Does HDB profit from the sale of public housing flats?

Posted on 03 Sep 2015 |

No, the allegations about profiting from the public housing programme have no basis. There are published facts and figures to show that HDB does not profit from the sale of public housing.

HDB is committed to providing affordable housing. In implementing the Home Ownership Programme, HDB incurs deficits every financial year. That is because the amount collected from the sale of flats is less than the total development cost, which includes construction and land costs, and CPF housing grants disbursed to eligible home buyers.

HDB also incurs deficits in its other activities, such as upgrading programmes and the provision of rental flats. These are actual deficits that are funded by Government grants.

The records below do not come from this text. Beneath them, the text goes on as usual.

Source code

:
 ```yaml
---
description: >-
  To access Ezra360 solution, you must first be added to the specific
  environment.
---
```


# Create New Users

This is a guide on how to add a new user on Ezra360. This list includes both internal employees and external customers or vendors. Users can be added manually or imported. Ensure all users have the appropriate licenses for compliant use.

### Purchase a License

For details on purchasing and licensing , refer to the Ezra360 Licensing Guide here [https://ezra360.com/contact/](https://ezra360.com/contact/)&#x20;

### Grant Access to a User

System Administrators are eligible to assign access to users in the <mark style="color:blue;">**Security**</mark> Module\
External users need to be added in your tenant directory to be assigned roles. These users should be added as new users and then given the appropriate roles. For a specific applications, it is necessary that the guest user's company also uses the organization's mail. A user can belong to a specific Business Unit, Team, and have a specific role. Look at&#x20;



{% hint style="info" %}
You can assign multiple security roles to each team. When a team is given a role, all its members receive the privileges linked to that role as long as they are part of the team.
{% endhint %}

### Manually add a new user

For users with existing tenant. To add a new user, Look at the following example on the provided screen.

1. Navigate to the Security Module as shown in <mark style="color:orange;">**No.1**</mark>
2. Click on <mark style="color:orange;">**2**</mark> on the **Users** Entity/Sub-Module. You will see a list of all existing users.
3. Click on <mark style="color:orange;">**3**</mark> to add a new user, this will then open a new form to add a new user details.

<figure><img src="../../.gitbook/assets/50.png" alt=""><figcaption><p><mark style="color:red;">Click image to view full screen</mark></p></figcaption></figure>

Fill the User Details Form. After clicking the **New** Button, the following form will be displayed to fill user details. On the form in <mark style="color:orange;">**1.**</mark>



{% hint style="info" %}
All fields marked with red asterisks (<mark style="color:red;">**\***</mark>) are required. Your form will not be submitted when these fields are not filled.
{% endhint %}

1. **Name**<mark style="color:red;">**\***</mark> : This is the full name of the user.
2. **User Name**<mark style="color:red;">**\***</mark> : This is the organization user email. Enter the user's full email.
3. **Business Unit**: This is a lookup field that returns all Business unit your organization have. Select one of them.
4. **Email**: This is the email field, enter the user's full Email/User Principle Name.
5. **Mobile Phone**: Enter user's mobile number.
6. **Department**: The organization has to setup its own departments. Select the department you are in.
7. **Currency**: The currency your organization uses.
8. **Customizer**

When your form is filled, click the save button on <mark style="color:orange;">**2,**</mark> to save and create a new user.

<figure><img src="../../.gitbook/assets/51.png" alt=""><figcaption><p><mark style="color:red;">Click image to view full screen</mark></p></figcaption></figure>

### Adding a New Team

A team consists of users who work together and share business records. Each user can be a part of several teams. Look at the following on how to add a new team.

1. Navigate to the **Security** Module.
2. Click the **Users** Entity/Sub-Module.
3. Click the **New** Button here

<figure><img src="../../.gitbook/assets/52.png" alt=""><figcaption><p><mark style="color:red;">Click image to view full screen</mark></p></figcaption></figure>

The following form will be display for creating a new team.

HDB’s deficits, including key components of income and expenses, are reflected in its audited financial statements published each year. These statements are available publicly, and can be easily accessed from the HDB InfoWEB and on the Singapore Exchange website.

HDB’s financial statements are prepared in accordance with the Singapore Statutory Board Financial Reporting Standards, and are audited by independent and established auditing firms.

In FY 2015/16, HDB incurred a deficit of $1,179 million on its Homeownership Programme. The average deficit was about $1,620 million a year in the last 3 years (FY 2013 - 2016).

HDB incurred an overall deficit before government grant of $1,639 million in FY 2015/16. The average deficit before government grant was about $1,877 million in the last 3 years (FY 2013 - 2016).